(Collected data)
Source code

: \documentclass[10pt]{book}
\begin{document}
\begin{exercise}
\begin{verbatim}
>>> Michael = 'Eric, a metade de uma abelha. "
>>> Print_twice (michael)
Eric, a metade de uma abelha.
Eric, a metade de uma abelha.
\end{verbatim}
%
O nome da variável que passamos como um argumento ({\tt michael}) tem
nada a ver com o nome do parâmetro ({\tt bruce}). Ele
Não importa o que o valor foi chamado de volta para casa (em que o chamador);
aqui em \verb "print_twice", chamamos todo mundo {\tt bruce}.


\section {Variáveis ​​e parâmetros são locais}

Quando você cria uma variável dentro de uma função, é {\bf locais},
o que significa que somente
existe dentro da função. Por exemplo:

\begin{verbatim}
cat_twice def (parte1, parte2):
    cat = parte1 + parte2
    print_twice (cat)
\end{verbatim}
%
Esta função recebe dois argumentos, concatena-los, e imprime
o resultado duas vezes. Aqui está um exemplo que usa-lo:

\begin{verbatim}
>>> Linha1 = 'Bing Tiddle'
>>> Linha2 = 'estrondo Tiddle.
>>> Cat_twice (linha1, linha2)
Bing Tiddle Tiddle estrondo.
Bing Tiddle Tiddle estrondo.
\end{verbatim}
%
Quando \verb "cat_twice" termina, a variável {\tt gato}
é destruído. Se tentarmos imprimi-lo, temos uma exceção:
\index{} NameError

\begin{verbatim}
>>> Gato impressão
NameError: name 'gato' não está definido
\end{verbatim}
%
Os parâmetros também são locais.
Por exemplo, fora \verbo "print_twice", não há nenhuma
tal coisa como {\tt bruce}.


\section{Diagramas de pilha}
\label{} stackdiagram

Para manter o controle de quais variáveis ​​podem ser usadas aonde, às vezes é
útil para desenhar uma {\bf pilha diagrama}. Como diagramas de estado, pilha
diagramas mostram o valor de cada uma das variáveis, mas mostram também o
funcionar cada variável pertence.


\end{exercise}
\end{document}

#### Requirement:
Among the entries above, how many lines include the word "section"? Reply with the number only.

#### Response area:
2